Oui, c’était attendu.
- Facteur 1 : Saisonnalité. Le troisième trimestre est toujours le meilleur trimestre de l’année pour Airbnb, tout comme pour Vrbo et Booking.com. Pourquoi ? Parce que la plupart de leurs utilisateurs sont basés dans l’hémisphère Nord (par exemple Amérique du Nord, Europe, Japon). Les mois du T3 (juin, juillet, août) sont synonymes de longues vacances et de voyages internationaux.
- Facteur 2 : Les chiffres du T2 montraient la voie. Un autre aspect de la saisonnalité est qu’une grande partie des réservations faites au T2 aboutissent à des séjours en T3. Cela signifie qu’une partie des nuits réservées au T2 se traduit en revenus au T3. Comme les nuitées du T2 étaient élevées, on pouvait s’attendre à des revenus T3 décents. En 2021, le COVID a pu amplifier ce phénomène : dans de nombreux pays, les restrictions étaient encore en place au T2, donc les gens cherchaient et réservaient pour des séjours au T3 (surtout juillet et août) avec « revenge ».
- Facteur 3 : Depuis 2018, le T3 est le seul trimestre de l’année où Airbnb n’enregistre pas de perte nette. Autrement dit, il était attendu que non seulement les revenus, mais aussi l’EBITDA ajusté et le résultat net, soient bons : “Le bénéfice net du T3 de 834 millions $ a été notre trimestre le plus profitable à ce jour, près de 4 fois supérieur à l’an passé.”
Ce qui impressionne, c’est l’amélioration des marges : la marge EBITDA était de 49 % au T3 2021, contre 19 % en 2019. Plusieurs facteurs l’expliquent :
- Revenus plus élevés : Légèrement moins de nuits vendues qu’en 2019, mais à un prix beaucoup plus élevé. Alors que les nuitées sont encore à -7 % par rapport à T3 2019, l’ADR compense largement, avec une hausse de +33 % par rapport à T3 2019.

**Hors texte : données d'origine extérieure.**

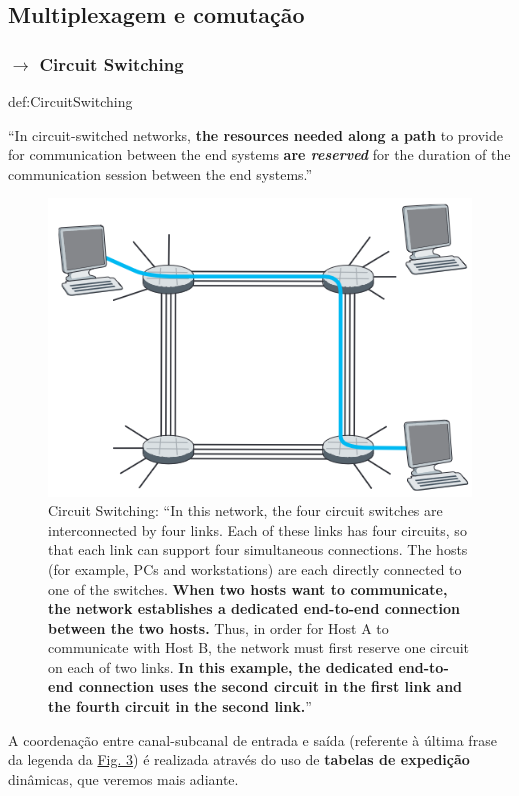 \clearpage
\subsection[1.2 Multiplexagem e comutação]{\hspace*{0.075 em}\raisebox{0.2 em}{$\pmb{\drsh}$} Multiplexagem e comutação}
\label{subsec:multiplexagem-e-comutação}


\subsubsection[1.2.1 Circuit Switching]{$\pmb{\rightarrow}$ Circuit Switching}

\begin{theo}{def:CircuitSwitching}\label{def:CircuitSwitching}

    ``In circuit-switched networks, \textbf{the resources needed along a path} to provide for communication between the end systems \textbf{are \textit{reserved}} for the duration of the communication session between the end systems.''\cite{Kurose2017}
\end{theo}

\begin{figure}[H]
    \centering
    \includegraphics[width = 0.7\linewidth]{img/1/circuit-switching.png}
    \caption{Circuit Switching: ``In this network, the four circuit switches are interconnected by four links. Each of these links has four circuits, so that each link can support four simultaneous connections. The hosts (for example, PCs and workstations) are each directly connected to one of the switches. \textbf{When two hosts want to communicate, the network establishes a dedicated end-to-end connection between the two hosts.} Thus, in order for Host A to communicate with Host B, the network must first reserve one circuit on each of two links. \textbf{In this example, the dedicated end-to-end connection uses the second circuit in the first link and the fourth circuit in the second link.}''\cite{Kurose2017}}
    \label{fig:circuitswitching}
\end{figure}
\noindent A coordenação entre canal-subcanal de entrada e saída (referente à última frase da legenda da \hyperref[fig:circuitswitching]{Fig. 3}) é realizada através do uso de \textbf{tabelas de expedição} dinâmicas, que veremos mais adiante.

L’ADR reste bien plus élevé qu’en 2019 mais il diminue
- En 2019, l’ADR d’Airbnb était d’environ 112 $-122 $.
- En 2020, l’ADR était entre 114 $ et 130 $.
- En 2021 : le T1 2021 était à 160 $, T2 2021 à 161 $ et T3 2021 à 149 $.
Les raisons de l’augmentation de l’ADR en 2021 :
- Proportionnellement plus de réservations dans des zones à ADR élevé (ex : États-Unis) que dans des zones à ADR faible (ex : Asie). L’Europe a un ADR plus faible que les États-Unis. Alors que les réservations en Europe ont augmenté au T3, l’ADR global a baissé par rapport à l’hiver et au printemps 2021, période durant laquelle les réservations aux US dominaient.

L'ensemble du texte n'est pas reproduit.